▶ _HOW TO COMPLETE THIS TASK_
Exactly how many lines below mention "Readonly"? Answer with that number alone.

▶ _SUPPLIED DATA_
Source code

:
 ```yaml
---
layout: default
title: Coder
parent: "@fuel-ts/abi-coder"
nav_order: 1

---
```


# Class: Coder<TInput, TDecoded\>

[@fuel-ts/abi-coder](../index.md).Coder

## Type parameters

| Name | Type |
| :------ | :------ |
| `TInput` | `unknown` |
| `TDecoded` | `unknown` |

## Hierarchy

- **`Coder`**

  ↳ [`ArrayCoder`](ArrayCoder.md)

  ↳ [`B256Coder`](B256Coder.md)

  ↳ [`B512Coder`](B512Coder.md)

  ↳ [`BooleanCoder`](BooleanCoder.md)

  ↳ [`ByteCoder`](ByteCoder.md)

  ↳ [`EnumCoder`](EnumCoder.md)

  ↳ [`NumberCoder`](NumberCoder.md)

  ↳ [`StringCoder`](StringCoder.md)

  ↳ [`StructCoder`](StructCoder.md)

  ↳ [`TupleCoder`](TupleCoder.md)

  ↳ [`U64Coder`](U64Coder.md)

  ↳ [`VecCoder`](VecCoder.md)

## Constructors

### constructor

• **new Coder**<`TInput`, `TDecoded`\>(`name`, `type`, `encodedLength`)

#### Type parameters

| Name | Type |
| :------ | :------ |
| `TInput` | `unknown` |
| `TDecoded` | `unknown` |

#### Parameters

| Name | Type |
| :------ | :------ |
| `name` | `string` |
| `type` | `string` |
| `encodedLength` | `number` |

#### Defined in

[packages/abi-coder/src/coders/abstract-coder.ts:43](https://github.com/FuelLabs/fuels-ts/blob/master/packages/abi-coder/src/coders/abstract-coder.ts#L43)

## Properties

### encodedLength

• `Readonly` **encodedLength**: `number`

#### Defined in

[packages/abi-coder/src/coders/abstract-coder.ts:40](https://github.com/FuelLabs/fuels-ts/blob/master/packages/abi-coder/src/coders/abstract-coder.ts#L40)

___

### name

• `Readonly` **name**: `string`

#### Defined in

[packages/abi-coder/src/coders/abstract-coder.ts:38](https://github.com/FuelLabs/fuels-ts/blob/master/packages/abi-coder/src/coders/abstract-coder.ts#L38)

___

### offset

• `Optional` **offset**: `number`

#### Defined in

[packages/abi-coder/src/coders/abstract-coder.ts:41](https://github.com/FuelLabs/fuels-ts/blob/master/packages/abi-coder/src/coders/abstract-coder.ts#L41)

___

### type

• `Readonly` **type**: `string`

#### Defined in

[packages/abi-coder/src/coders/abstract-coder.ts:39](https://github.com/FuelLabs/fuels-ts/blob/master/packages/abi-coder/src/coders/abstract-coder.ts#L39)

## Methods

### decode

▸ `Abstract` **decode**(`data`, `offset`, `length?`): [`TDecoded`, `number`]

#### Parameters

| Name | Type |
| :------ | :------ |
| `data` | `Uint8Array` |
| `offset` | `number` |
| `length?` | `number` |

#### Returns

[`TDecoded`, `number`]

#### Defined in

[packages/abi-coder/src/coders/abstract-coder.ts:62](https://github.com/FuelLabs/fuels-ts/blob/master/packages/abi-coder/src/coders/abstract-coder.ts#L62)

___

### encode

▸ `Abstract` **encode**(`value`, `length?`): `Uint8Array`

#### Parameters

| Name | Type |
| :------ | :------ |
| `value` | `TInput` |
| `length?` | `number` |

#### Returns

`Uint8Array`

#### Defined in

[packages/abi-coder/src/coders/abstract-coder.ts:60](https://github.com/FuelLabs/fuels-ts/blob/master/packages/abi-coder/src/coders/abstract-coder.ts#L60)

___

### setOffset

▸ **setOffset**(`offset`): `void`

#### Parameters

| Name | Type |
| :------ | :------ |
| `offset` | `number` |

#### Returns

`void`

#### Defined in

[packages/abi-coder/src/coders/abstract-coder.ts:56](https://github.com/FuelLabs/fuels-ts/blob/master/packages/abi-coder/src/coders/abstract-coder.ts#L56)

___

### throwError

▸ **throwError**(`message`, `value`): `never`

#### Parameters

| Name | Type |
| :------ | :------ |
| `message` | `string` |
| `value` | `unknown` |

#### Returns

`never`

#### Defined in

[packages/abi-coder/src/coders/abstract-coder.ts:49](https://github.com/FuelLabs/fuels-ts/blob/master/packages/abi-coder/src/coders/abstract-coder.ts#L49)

▶ _TASK SOLUTION_
3